## Exercise details
Repeat the stretch of entries below from the line with "### The webpage" through the line with "## Deployment". Include both ends and add nothing.
>>
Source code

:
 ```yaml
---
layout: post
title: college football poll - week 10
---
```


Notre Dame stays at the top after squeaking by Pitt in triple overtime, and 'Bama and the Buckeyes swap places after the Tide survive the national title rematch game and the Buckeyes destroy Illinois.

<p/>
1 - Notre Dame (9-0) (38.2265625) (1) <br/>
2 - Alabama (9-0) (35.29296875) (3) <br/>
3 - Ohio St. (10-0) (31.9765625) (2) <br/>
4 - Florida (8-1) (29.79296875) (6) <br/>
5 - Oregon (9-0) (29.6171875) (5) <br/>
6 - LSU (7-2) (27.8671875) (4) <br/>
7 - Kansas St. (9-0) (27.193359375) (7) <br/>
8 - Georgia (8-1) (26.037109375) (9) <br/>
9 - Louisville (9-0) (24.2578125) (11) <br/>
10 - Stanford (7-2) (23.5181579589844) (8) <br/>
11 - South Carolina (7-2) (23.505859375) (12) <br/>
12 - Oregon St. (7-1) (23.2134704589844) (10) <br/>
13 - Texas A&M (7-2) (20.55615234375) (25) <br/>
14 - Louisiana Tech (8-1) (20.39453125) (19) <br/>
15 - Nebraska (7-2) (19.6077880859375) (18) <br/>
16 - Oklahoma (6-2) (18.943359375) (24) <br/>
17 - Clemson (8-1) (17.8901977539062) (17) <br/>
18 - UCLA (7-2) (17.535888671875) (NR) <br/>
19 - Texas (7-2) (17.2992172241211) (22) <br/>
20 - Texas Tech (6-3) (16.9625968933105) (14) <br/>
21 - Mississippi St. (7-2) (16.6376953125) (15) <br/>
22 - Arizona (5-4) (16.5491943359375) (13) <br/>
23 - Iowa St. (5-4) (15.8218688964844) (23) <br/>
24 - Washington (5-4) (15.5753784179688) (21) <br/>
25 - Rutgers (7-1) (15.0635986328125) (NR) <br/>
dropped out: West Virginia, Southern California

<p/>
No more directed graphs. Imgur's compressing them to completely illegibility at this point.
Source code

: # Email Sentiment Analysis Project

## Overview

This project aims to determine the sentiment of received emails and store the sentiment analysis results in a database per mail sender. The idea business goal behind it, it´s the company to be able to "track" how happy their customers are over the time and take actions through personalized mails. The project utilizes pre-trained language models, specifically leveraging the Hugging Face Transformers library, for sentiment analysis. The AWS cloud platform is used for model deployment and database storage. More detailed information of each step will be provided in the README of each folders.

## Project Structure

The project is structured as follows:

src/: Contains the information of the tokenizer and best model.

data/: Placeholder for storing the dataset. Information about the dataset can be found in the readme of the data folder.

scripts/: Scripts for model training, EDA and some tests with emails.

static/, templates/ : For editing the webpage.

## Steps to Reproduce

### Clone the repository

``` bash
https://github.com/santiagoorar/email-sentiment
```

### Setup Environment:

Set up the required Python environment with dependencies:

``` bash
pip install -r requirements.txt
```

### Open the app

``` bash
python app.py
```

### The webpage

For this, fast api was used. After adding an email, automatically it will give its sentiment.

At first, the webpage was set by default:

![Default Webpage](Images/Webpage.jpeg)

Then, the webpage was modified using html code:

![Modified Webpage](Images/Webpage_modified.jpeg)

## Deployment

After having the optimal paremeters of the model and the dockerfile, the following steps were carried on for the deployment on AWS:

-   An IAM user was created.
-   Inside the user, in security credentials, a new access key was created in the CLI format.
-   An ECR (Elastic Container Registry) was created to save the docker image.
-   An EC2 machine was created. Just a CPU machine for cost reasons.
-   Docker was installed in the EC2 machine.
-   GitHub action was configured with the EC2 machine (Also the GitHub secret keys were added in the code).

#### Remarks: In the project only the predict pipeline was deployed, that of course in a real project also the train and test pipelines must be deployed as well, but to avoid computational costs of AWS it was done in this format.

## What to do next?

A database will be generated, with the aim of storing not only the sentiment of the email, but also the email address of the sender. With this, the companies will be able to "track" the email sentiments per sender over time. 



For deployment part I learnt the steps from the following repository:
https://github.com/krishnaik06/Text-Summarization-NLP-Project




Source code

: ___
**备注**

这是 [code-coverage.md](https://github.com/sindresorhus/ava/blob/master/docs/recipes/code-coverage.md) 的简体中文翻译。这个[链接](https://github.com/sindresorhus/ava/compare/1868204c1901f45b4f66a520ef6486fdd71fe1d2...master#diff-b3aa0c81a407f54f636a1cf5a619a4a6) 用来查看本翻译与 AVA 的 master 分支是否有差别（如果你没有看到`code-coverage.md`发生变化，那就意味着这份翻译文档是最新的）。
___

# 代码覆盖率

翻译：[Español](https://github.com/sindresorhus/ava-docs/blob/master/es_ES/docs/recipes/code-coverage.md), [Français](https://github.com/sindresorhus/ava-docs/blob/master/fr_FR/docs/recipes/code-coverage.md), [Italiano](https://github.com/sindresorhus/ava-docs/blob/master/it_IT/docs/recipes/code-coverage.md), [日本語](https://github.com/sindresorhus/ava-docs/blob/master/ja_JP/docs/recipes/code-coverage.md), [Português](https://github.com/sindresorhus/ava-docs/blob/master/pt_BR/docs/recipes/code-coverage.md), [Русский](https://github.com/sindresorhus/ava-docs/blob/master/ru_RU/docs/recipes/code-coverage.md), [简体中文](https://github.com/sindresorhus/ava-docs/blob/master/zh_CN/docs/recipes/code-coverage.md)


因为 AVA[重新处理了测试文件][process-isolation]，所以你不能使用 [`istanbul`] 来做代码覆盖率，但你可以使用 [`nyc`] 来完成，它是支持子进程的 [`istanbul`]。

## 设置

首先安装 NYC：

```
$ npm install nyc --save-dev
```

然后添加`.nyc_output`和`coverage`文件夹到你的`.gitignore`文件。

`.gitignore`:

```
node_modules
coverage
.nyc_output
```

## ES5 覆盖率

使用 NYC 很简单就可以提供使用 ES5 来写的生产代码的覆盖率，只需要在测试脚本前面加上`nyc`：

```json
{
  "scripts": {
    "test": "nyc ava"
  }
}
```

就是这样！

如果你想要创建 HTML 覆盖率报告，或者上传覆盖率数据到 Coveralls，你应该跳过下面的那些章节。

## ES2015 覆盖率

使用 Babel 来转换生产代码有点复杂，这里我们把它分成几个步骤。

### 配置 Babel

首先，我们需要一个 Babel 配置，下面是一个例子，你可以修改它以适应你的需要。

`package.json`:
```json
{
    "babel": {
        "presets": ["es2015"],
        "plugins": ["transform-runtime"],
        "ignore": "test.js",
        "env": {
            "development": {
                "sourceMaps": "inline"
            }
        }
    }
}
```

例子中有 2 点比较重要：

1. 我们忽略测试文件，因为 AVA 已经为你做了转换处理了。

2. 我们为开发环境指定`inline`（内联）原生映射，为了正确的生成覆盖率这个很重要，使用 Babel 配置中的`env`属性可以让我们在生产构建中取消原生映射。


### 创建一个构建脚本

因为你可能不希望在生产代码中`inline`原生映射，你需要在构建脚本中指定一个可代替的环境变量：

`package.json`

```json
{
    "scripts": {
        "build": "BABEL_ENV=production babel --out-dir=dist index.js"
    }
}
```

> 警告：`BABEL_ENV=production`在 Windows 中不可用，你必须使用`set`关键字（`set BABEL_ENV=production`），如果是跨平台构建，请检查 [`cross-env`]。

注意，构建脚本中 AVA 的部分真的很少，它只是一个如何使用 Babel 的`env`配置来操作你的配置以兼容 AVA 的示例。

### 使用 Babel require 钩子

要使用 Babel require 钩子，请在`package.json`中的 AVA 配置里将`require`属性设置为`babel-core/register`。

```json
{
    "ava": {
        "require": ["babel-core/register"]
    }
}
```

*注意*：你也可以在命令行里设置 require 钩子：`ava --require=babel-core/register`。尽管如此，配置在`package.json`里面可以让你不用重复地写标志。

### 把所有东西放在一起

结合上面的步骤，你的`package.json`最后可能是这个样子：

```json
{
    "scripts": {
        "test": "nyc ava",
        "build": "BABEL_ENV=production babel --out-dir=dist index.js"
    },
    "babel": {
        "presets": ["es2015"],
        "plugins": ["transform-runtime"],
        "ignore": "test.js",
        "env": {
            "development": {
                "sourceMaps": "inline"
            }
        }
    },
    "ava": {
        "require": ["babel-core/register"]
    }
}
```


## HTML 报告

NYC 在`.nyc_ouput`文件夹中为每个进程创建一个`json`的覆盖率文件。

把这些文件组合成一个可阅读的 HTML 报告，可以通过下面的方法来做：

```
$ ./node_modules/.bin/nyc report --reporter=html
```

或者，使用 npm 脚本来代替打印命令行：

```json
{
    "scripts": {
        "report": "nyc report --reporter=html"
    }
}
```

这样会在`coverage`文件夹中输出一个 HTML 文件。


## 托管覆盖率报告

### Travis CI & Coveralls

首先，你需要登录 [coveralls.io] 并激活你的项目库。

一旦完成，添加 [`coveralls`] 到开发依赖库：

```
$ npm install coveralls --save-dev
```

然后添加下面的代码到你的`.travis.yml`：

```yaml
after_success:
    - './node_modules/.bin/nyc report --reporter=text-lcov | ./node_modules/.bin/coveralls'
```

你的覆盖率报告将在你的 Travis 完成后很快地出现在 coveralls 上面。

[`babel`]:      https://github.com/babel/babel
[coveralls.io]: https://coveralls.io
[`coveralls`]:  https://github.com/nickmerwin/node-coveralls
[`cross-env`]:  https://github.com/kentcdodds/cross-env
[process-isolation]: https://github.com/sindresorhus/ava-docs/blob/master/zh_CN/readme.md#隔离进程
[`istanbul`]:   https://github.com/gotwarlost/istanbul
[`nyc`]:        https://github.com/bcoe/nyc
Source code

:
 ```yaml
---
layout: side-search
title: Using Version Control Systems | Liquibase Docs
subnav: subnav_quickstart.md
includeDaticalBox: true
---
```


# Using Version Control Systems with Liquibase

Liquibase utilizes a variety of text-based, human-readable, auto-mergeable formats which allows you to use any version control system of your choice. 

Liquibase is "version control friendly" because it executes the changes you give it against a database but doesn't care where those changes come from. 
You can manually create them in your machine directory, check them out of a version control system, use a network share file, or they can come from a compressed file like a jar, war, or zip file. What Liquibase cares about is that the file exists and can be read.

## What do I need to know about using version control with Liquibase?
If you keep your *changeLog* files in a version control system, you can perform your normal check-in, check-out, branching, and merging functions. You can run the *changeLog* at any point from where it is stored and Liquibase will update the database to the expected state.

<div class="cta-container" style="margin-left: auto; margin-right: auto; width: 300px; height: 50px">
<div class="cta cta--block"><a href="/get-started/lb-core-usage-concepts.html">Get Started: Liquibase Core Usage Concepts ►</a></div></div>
<<
## Task answer
### The webpage

For this, fast api was used. After adding an email, automatically it will give its sentiment.

At first, the webpage was set by default:

![Default Webpage](Images/Webpage.jpeg)

Then, the webpage was modified using html code:

![Modified Webpage](Images/Webpage_modified.jpeg)

## Deployment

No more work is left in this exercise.